DIGITAL LIBRARY
STUDENTS' CLUSTERING BASED ON THE LMS ACTIVITY
1 University of Zagreb, Faculty of Organization and Informatics (CROATIA)
2 University of Rijeka, Faculty of Medicine (CROATIA)
About this paper:
Appears in: INTED2023 Proceedings
Publication year: 2023
Pages: 8041-8047
ISBN: 978-84-09-49026-4
ISSN: 2340-1079
doi: 10.21125/inted.2023.2184
Conference name: 17th International Technology, Education and Development Conference
Dates: 6-8 March, 2023
Location: Valencia, Spain
Abstract:
During the COVID-19 crisis, the use of learning management systems (LMS) has increased tremendously. There are many developed LMSs, including Moodle, Edmodo, and Blackboard. These systems produce a ton of information regarding student activity. Students' LMS activity is stored in log files. Log file data contains records of students' interaction with course materials through resources and activities. These data are an important source of knowledge for faculty management, teachers, and students. Raw data should be pre-processed and transformed to be prepared for knowledge discovery in the data process. Knowledge discovery in data enables the identification of patterns in students’ behaviour and leads to the improvement of teaching approaches and the enhancement of students’ success. To create descriptive models of student behaviour and success, this study uses descriptive learning analytics methodologies. Data from LMS Moodle is employed with the aim to examine online students' LMS activities.
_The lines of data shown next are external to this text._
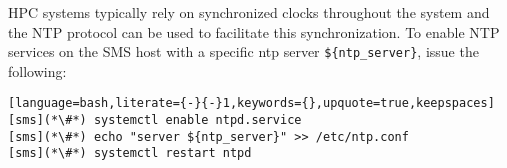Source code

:HPC systems typically rely on synchronized clocks throughout the system and the
NTP protocol can be used to facilitate this synchronization. To enable NTP
services on the SMS host with a specific ntp server \texttt{\$\{ntp\_server\}},
issue the following:

\begin{lstlisting}[language=bash,literate={-}{-}1,keywords={},upquote=true,keepspaces]
[sms](*\#*) systemctl enable ntpd.service
[sms](*\#*) echo "server ${ntp_server}" >> /etc/ntp.conf
[sms](*\#*) systemctl restart ntpd
\end{lstlisting}
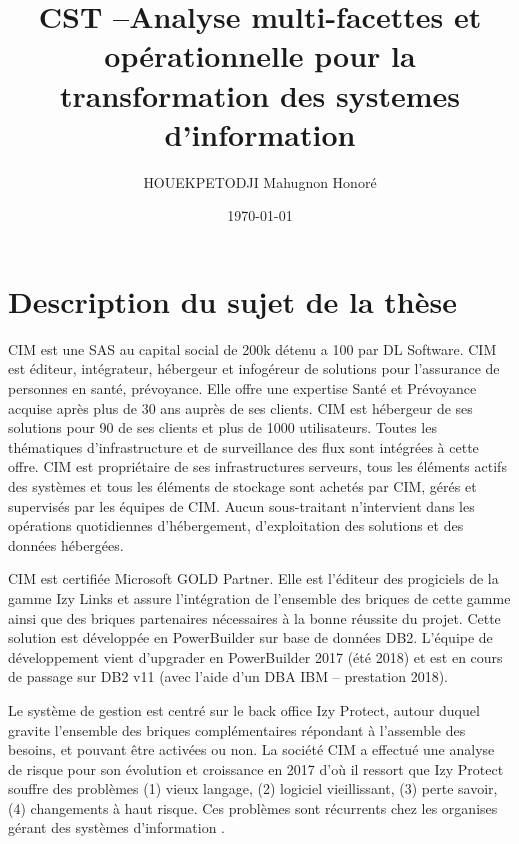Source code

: \documentclass[a4paper]{article}
\title{CST --Analyse multi-facettes et opérationnelle pour la transformation des systemes d’information}
\author{ HOUEKPETODJI Mahugnon Honoré}
\begin{document}
\institution{}

\date{\today}

\maketitle


\section{Description du sujet de la thèse}
CIM est une SAS au capital social de 200k détenu a 100 par DL Software. 
CIM est éditeur, intégrateur, hébergeur et infogéreur de solutions pour l'assurance de personnes en santé, prévoyance. 
Elle offre une expertise Santé et Prévoyance acquise après
plus de 30 ans auprès de ses clients. 
CIM est hébergeur de ses solutions pour 90 de ses clients et plus de 1000 utilisateurs. 
Toutes les thématiques d'infrastructure et de surveillance des flux sont intégrées à cette offre.
CIM est propriétaire de ses infrastructures serveurs, tous les éléments actifs des systèmes et tous les éléments de stockage sont achetés par CIM, gérés et supervisés par les équipes de CIM. Aucun sous-traitant n'intervient dans les opérations quotidiennes d'hébergement, d'exploitation des solutions et des données hébergées.

CIM est certifiée Microsoft GOLD Partner. 
Elle est l'éditeur des progiciels de la gamme Izy Links et assure l'intégration de l'ensemble des briques de cette gamme ainsi que des briques partenaires nécessaires à la bonne réussite du projet. Cette solution est développée en PowerBuilder sur base de données DB2. L'équipe de développement
vient d'upgrader en PowerBuilder 2017 (été 2018) et est en cours de passage sur DB2 v11 (avec l'aide d'un DBA IBM – prestation 2018).

Le système de gestion est centré sur le back office Izy Protect, autour duquel gravite l'ensemble des briques complémentaires répondant à l'assemble des besoins, et pouvant
être activées ou non. 
La société CIM a effectué une analyse de risque pour son évolution et croissance en 2017 d'où il ressort que Izy Protect souffre des problèmes 
(1) vieux langage,
(2) logiciel vieillissant,
(3) perte savoir,
(4) changements à haut risque.
Ces problèmes sont récurrents chez les organises gérant des systèmes d'information \cite{Deme02a}.
\end{document}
The study presented here was conducted at the University of Zagreb, Faculty of Organization and Informatics at the courses of two study programmes. Collected data consists of students' logs to the different types of files, forums, assignments and other resources. Variables that were extracted from logs at particular resources and activities were File, Forum, Student Report, Folder, Choice, File Submission, Overview Report, Page, System, Test, and Assignment.

The following research questions were examined:
(i) can we create good student clusters based on their usage of the LMS?
(ii) is there any correlation between students' clusters and students' success?

In the empirical study, a CRISP DM data mining standard is applied with a k-means clustering algorithm used in the modelling phase. An unsupervised machine learning approach is used in order to cluster students based on their behaviour at LMS. Descriptive model evaluation through the internal clustering measures shows that our approach produced a good quality of cluster groups.

The findings of the study revealed:
(i) student groups with similar behavioural patterns at the LMS and
(ii) student activities at the LMS that result in effective course completion.

These findings serve as guidance for teachers when creating courses and for students when signing up for the course. Results from this research help to personalize teaching and learning strategies, particularly in online environments. An innovative strategy in education that can benefit both teachers and students and enhance learning outcomes is knowledge discovery in data along with machine learning algorithms.
Keywords:
LMS, clustering, data mining, students' activity.